In recognition of National Walking Month, ExerciseWithStyle.com, and their expert fitness writer Jesse Hyson, MClinExPhys, AEP, PT, has released a study revealing the minimum amount of exercise needed for a healthy lifestyle, specifically focusing on walking.
In recognition of National Walking Month, we've taken a deep dive into the why behind the often overlooked form of exercise- walking.
An average, experts believe that just 150 minutes (roughly 20 minutes per day) of moderate-intensity walking per week can lead to significant health benefits. These include improved cardiovascular health and enhanced mood.
Some people struggle to enjoy walking, and if you fall into that category, why not try walking with music, exploring new routes or introducing interval walking? These simple yet effective strategies can motivate you to embrace walking as a part of your daily routine.
The minimum exercise you should regularly be doing:
Walking: Walking is a low-impact, accessible form of exercise that can significantly benefit health. Aim for 150 minutes per week, which can be broken down into 30 minutes a day for five days. Walking can be done anywhere - from your local streets to countryside paths- and doesn't require any special equipment or a gym membership!
Strength Training: Strength training helps build muscle mass, which is crucial for metabolism and physical strength. It doesn't necessarily require heavy weights; bodyweight exercises like squats or push-ups, resistance bands, or light dumbbells can all be effective ways to increase your strength.
Stretching and Flexibility: Regular stretching helps maintain flexibility, which can reduce the risk of injuries and improve overall movement quality. Consider activities like yoga or pilates, or simple daily stretches that target all major muscle groups.
Expert Tips to Make Exercise More Fun & Engaging:
Explore Different Scenery: Changing your walking route keeps things interesting and can make your walks more enjoyable. Try exploring different parks, areas, or footpaths in your county.

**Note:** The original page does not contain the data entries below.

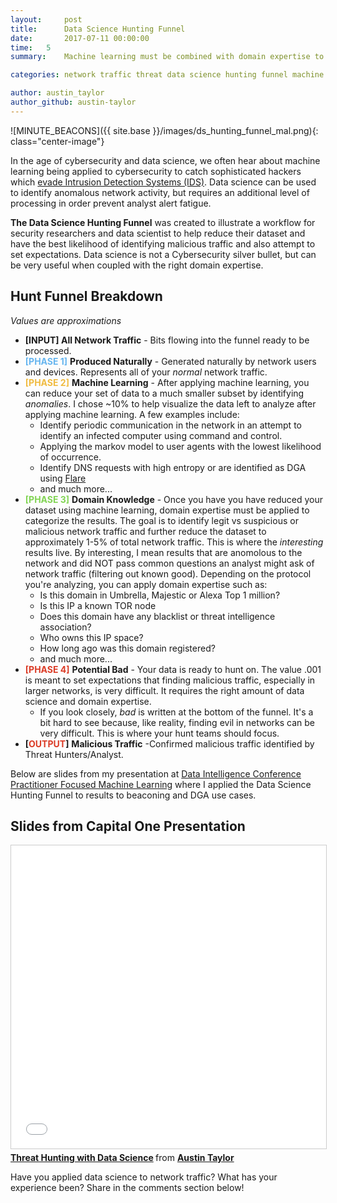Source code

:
 ```yaml
---
layout:     post
title:      Data Science Hunting Funnel
date:       2017-07-11 00:00:00
time:   5
summary:    Machine learning must be combined with domain expertise to increase the probability of finding malicious network traffic.

categories: network traffic threat data science hunting funnel machine learning domain expertise

author: austin_taylor
author_github: austin-taylor
---
```



![MINUTE_BEACONS]({{ site.base }}/images/ds_hunting_funnel_mal.png){: class="center-image"}

In the age of cybersecurity and data science, we often hear about machine learning being applied to cybersecurity to catch sophisticated hackers which [evade Intrusion Detection Systems (IDS)](https://en.wikipedia.org/wiki/Intrusion_detection_system_evasion_techniques).
Data science can be used to identify anomalous network activity, but requires an additional level of processing in order prevent analyst alert fatigue.

**The Data Science Hunting Funnel** was created to illustrate a workflow for security researchers
and data scientist to help reduce their dataset and have the best likelihood of
identifying malicious traffic and also attempt to set expectations. Data science is not a Cybersecurity silver bullet, but can be very useful when coupled with the right domain expertise. 

Hunt Funnel Breakdown
---

_Values are approximations_
* **[INPUT] All Network Traffic** - Bits flowing into the funnel ready to be processed.
* <b style="color:#66B5EF">[PHASE 1]</b> **Produced Naturally** - Generated naturally by network users and devices. Represents all of your _normal_ network traffic. 
* <b style="color:#F0BB40">[PHASE 2]</b> **Machine Learning** - After applying machine learning, you can reduce your set of data to a much smaller subset by identifying _anomalies_. I chose ~10% to help visualize the data left to analyze after applying machine learning. A few examples include:
    * Identify periodic communication in the network in an attempt to identify an infected computer using command and control.
    * Applying the markov model to user agents with the lowest likelihood of occurrence. 
    * Identify DNS requests with high entropy or are identified as DGA using [Flare](https://github.com/austin-taylor/flare)
    * and much more...
* <b style="color:#81D453">[PHASE 3]</b> **Domain Knowledge** - Once you have you have reduced your dataset using machine learning, domain expertise must be applied to categorize the results. 
The goal is to identify legit vs suspicious or malicious network traffic and further reduce the dataset to approximately 1-5% of total network traffic. This is where the _interesting_ results live. By interesting, I mean results that are anomolous to the network and did NOT pass common questions an analyst might ask of network traffic (filtering out known good). Depending on the protocol you're analyzing, you can apply domain expertise such as:
    * Is this domain in Umbrella, Majestic or Alexa Top 1 million?
    * Is this IP a known TOR node
    * Does this domain have any blacklist or threat intelligence association?
    * Who owns this IP space?
    * How long ago was this domain registered?
    * and much more...
* <b style="color:#DB3B26">[PHASE 4]</b> **Potential Bad** - Your data is ready to hunt on. The value .001 is meant to set expectations that finding malicious traffic, especially in larger networks, is very difficult. It requires the right amount of data science and domain expertise.
    * If you look closely, _bad_ is written at the bottom of the funnel. It's a bit hard to see because, like reality, finding evil in networks can be very difficult. This is where your hunt teams should focus.
* <b>[</b><b style="color:#DB3B26">OUTPUT</b><b>]</b> **Malicious Traffic** -Confirmed malicious traffic identified by Threat Hunters/Analyst. 
    


Below are slides from my presentation at [Data Intelligence Conference
Practitioner Focused Machine Learning](http://www.data-intelligence.ai/) where I applied the Data Science Hunting Funnel to results to beaconing and DGA use cases.

Slides from Capital One Presentation
------------------------------------

<iframe src="//www.slideshare.net/slideshow/embed_code/key/IlTAgqo2wgVLkJ" width="595" height="485" class="center-image" frameborder="0" marginwidth="0" marginheight="0" scrolling="no" style="border:1px solid #CCC; border-width:1px; margin-bottom:5px; max-width: 100%;" allowfullscreen> </iframe> <div style="margin-bottom:5px"> <strong> <a href="//www.slideshare.net/AustinTaylor8/threat-hunting-with-data-science" title="Threat Hunting with Data Science" target="_blank">Threat Hunting with Data Science</a> </strong> from <strong><a target="_blank" href="https://www.slideshare.net/AustinTaylor8">Austin Taylor</a></strong> </div>

Have you applied data science to network traffic? What has your experience been? Share in the comments section below!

Walking Groups: Walking with others can make the activity more fun and provide a source of social support. Look for local walking groups in your community, or start your own with friends or family if possible.
Music and Audiobooks: Listening to music, audiobooks, or podcasts can make your walks more enjoyable and provide a mental distraction if you find the activity boring.
Interval Walking: Interval walking involves changing your walking speed at regular intervals. For example, you might walk at a moderate pace for five minutes, then speed up to a brisk pace for one minute, and repeat. This can make your walks more challenging and interesting.
Fitness Tracker: Using a fitness tracker can help you stay motivated by letting you monitor your progress. Set daily or weekly goals for steps or distance, and celebrate when you achieve them.